■ **ACTIVITY**: Your answer should consist only of the line with "The module defines" and the lines after it, reproduced exactly through the end of the entries below.

■ **DATA**:
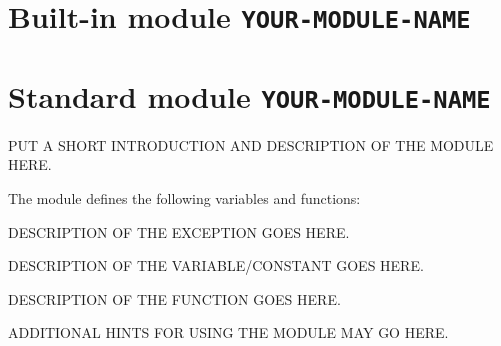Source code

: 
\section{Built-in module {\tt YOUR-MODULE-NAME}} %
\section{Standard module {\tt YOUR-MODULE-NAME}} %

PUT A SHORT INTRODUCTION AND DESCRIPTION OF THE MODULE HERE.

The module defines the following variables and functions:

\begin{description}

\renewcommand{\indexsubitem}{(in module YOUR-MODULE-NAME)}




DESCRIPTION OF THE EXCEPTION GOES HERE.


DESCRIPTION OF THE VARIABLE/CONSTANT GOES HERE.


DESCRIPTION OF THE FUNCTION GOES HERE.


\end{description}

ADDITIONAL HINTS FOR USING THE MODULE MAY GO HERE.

■ **RESPONSE TO THIS TASK**:
The module defines the following variables and functions:

\begin{description}

\renewcommand{\indexsubitem}{(in module YOUR-MODULE-NAME)}




DESCRIPTION OF THE EXCEPTION GOES HERE.


DESCRIPTION OF THE VARIABLE/CONSTANT GOES HERE.


DESCRIPTION OF THE FUNCTION GOES HERE.


\end{description}

ADDITIONAL HINTS FOR USING THE MODULE MAY GO HERE.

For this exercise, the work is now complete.